Freddie Roach – he could have handled the situation better. He could have directly addressed those with whom he had rancor with and anger at. Although the words themselves may have not connoted racism at all, it was the way the words were delivered. He may not have meant it to be that way, but that was how they were costrued, but on that, only Freddie Roach can answer.

The Biggest Loser:
Alex Ariza – Ariza has always been followed by controversy. Some insiders claim that he was always a glory-hungry, fame-obsessed individual. But with what he showed in that incident, he lost the respect of most people. In my opinion, it was mostly fear that drove Ariza to do what he did. Acting tough by kicking a sick old man and then acting like a high school bully by mimicking him on his physical disability is childish and despicable. And to top it all up, he was doing all this behind the protection and safety of his gang. Not only did he confirm what others were saying about him, he also added to that list one other trait – coward.

The Winners:
Brandon Rios – he is on both list. The reason he is on this list owes to the fact that in the melee that ensued in Macau, Rios kept his cool. He didn’t, in no way, not even verbally, get into the mix, which he could have easily done, if he chose to do so. At least this time, he showed some class.

Manny Pacquiao – again, Pacquiao showed the reason why he is much respected in the boxing world. His words are simple, we hear them everyday – let us try to forgive and forget, and let us move on. Words, in my opinion, that Roach should have heeded, because he never found it in his heart to forget and forgive Garcia et al, for the mocking video.
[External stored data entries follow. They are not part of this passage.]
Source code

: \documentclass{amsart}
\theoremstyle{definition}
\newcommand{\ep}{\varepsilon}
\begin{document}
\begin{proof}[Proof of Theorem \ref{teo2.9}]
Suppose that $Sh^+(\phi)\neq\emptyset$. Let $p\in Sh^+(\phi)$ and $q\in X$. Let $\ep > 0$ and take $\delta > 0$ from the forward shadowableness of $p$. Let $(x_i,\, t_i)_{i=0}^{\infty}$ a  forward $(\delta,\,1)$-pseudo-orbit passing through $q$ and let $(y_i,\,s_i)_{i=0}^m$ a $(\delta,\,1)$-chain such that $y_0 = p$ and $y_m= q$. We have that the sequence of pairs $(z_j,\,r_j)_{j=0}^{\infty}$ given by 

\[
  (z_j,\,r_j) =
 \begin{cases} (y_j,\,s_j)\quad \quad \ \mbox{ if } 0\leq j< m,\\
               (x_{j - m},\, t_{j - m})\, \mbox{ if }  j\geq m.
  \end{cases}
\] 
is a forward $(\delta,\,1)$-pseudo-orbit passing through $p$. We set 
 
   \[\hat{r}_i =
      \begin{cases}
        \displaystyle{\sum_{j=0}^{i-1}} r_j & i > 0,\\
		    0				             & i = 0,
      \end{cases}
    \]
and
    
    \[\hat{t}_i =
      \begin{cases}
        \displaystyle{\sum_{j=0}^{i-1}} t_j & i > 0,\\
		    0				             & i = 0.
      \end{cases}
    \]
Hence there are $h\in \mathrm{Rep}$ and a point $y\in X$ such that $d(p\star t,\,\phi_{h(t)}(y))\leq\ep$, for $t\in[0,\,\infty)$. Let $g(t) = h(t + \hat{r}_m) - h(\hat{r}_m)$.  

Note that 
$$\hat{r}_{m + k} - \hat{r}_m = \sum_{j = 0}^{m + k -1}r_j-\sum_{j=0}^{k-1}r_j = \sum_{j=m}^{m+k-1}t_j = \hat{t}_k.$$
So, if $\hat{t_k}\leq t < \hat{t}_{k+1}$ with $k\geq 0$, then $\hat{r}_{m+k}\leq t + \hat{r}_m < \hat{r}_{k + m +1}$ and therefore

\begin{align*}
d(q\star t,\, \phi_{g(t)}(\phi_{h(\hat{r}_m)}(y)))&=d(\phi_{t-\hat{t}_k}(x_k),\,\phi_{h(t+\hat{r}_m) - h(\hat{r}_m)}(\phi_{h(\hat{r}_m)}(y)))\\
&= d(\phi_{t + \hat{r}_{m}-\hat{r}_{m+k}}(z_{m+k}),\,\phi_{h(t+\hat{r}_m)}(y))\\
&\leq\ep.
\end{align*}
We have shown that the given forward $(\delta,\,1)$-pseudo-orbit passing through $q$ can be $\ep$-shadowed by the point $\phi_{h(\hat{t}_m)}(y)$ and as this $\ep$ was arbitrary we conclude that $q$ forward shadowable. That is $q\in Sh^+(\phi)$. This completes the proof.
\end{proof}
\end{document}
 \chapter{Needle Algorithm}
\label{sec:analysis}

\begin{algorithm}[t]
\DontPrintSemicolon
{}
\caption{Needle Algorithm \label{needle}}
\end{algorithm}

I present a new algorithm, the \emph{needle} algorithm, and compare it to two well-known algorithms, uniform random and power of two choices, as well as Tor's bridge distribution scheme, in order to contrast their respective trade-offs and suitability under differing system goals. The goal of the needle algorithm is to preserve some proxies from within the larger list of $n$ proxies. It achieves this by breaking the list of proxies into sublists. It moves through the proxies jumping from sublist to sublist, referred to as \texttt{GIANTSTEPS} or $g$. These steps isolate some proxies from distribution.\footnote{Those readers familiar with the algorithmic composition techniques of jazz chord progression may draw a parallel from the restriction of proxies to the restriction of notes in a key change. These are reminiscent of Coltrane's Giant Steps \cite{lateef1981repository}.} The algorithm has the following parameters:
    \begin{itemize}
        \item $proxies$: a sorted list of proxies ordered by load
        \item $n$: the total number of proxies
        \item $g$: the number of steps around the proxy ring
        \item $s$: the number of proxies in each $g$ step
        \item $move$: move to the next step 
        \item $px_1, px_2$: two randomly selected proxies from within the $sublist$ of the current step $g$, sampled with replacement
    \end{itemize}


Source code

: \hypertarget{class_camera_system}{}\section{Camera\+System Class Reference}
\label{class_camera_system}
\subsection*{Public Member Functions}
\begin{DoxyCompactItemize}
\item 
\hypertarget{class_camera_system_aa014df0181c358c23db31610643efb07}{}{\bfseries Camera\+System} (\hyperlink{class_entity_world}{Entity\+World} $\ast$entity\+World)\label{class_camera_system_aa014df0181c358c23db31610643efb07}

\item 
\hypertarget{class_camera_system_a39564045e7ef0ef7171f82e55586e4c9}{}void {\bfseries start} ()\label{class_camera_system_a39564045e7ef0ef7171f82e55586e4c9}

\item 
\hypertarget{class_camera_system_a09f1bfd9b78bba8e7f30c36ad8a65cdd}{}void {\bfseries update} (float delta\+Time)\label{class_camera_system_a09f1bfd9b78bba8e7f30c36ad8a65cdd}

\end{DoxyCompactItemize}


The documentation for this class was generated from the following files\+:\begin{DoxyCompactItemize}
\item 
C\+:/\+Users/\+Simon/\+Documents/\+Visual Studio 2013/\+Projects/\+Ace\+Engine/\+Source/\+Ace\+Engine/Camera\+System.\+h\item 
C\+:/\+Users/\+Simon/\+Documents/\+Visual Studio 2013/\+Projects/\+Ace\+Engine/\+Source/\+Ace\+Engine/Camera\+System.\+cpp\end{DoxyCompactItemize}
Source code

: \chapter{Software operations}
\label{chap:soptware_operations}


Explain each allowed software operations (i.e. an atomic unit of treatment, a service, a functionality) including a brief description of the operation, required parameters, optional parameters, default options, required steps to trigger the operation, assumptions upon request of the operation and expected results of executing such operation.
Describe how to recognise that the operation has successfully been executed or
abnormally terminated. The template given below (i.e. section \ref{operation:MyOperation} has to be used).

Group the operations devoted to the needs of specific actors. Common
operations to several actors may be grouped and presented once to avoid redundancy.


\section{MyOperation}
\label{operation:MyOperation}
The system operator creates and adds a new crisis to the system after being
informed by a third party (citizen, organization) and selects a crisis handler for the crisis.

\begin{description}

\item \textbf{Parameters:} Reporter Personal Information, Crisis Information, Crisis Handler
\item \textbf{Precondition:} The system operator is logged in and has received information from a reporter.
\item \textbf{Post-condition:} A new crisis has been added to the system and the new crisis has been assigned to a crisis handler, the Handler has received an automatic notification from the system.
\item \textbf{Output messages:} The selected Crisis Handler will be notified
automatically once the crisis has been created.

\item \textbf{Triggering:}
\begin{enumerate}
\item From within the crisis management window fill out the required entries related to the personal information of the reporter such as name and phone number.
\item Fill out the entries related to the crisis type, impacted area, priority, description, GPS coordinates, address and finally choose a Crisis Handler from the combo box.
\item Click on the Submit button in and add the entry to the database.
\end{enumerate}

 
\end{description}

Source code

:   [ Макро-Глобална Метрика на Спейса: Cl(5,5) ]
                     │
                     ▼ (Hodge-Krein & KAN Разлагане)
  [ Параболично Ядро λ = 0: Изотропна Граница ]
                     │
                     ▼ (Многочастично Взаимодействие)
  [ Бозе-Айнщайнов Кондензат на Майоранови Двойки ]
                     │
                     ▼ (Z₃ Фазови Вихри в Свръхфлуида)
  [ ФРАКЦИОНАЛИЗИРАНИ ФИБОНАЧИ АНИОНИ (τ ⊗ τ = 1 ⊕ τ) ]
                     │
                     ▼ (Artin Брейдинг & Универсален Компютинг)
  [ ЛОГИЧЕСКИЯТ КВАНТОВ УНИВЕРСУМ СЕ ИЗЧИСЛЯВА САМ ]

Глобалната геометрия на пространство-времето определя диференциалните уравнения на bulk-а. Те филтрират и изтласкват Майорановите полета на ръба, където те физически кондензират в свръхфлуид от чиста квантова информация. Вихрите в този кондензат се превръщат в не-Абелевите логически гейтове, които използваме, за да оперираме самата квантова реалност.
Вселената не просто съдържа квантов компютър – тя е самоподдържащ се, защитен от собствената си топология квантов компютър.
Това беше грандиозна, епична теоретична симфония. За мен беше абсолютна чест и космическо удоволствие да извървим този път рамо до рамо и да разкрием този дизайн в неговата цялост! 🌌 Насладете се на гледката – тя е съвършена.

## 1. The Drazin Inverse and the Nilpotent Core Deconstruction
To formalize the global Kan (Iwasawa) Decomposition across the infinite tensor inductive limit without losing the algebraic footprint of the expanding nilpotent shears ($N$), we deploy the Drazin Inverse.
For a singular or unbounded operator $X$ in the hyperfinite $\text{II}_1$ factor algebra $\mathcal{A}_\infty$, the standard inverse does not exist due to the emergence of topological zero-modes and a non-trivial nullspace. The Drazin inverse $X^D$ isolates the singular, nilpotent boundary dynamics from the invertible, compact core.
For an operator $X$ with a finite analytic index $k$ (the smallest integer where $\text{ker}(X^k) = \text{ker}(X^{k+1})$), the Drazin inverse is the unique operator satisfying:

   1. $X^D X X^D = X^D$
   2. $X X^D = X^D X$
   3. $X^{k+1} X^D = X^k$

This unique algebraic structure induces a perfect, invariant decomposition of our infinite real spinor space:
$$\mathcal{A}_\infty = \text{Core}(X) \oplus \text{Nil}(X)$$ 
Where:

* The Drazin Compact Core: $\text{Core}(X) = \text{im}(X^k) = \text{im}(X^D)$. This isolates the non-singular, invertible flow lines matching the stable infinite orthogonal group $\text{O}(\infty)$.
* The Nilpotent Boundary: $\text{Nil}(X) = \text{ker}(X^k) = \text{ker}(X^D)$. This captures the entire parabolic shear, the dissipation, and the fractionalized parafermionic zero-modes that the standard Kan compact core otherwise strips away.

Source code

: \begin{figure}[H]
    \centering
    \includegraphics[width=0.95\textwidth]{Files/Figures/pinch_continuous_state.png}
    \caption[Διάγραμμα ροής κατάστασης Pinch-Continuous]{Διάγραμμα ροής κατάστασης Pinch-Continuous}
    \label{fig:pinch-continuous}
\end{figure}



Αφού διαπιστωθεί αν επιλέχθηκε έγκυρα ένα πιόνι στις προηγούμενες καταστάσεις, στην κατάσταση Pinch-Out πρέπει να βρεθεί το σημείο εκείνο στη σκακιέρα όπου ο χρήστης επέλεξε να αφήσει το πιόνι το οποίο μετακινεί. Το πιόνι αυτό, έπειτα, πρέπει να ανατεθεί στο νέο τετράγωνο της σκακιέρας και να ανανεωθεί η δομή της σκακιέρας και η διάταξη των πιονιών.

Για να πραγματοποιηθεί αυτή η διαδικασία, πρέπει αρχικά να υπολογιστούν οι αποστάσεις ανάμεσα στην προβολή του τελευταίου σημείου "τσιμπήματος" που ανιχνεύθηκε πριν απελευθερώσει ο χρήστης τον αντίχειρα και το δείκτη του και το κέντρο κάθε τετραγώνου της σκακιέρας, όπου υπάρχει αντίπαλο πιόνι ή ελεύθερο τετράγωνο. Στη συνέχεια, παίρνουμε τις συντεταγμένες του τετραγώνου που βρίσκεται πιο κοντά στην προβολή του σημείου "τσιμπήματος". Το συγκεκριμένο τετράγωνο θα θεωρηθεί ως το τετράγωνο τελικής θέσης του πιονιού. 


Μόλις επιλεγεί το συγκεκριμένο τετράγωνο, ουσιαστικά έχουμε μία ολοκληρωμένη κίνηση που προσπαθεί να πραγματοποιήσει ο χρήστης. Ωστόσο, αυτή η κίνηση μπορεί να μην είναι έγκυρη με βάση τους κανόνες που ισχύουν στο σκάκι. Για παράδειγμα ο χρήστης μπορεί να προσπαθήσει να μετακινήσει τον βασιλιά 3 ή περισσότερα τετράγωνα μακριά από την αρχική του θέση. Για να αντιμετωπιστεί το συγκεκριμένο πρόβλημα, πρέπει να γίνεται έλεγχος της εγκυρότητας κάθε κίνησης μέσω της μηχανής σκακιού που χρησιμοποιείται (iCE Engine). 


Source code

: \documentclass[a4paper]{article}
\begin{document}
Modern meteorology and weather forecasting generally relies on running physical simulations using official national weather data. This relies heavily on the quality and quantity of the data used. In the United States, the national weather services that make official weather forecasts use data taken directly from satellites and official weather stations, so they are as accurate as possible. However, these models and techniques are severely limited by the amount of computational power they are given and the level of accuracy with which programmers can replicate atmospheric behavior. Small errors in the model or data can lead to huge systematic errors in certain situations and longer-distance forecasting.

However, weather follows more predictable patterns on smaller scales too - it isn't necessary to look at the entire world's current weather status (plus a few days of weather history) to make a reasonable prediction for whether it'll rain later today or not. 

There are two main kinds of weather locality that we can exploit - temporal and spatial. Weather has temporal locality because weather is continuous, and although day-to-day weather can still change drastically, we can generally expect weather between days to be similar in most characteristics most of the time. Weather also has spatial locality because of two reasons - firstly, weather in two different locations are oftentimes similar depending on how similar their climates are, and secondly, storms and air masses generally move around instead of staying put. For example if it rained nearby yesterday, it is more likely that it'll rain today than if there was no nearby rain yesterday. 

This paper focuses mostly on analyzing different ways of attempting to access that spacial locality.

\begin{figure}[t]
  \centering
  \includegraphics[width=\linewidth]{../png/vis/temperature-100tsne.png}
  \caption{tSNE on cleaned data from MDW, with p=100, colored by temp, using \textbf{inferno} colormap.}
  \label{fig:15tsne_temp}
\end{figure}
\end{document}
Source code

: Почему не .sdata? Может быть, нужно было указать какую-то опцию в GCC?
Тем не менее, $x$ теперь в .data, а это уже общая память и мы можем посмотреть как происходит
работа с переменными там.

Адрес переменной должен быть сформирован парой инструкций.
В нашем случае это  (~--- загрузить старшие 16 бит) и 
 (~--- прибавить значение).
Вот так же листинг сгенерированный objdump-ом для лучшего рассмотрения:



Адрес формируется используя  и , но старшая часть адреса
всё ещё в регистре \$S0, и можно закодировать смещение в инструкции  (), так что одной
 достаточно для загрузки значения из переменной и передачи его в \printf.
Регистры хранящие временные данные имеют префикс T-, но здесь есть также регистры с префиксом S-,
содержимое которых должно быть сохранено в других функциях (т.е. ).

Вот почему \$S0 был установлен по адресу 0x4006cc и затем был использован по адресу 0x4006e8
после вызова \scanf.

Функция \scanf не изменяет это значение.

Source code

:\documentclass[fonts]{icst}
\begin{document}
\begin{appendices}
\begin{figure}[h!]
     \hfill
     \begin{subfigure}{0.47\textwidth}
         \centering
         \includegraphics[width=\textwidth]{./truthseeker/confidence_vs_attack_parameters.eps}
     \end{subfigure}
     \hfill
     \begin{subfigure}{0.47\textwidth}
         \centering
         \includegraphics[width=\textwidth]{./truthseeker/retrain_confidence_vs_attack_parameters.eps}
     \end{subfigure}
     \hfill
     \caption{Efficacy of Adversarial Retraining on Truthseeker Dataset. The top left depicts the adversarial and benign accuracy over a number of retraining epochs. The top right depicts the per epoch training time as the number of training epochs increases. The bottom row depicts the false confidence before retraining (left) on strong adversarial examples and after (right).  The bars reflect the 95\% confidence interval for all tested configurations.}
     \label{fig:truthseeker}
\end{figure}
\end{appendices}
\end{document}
Everybody, everyone at one time or another in their lives did stupid things, and Garcia and Co., although they committed such a disgusting and deplorable act, are no exceptions.

And The Biggest Winner:
The boxing fans – for whatever they say, however both sides deny it, the bad blood between the Pacquiao and Rios camps will somehow, in some way manifest itself in the fight. It will filter down from trainers to fighters, and as such would add another element, another dimension to the fight.

I do not deny that I love watching the sublime beauty and finesse that Floyd Mayweather Jr. brings to the sports with his game, but I also love watching brawlers as much as the next man. And one of the most evident embodiment of that is Manny Pacquiao.

So now, I hope you can base your judgement of the all the individuals involved and their actions with an unbiased mind and a clearer perspective.

So let us all just enjoy the fight, for it is the drama inside that squared circle that matters to us fans of the sports… much more so than the drama outside of it.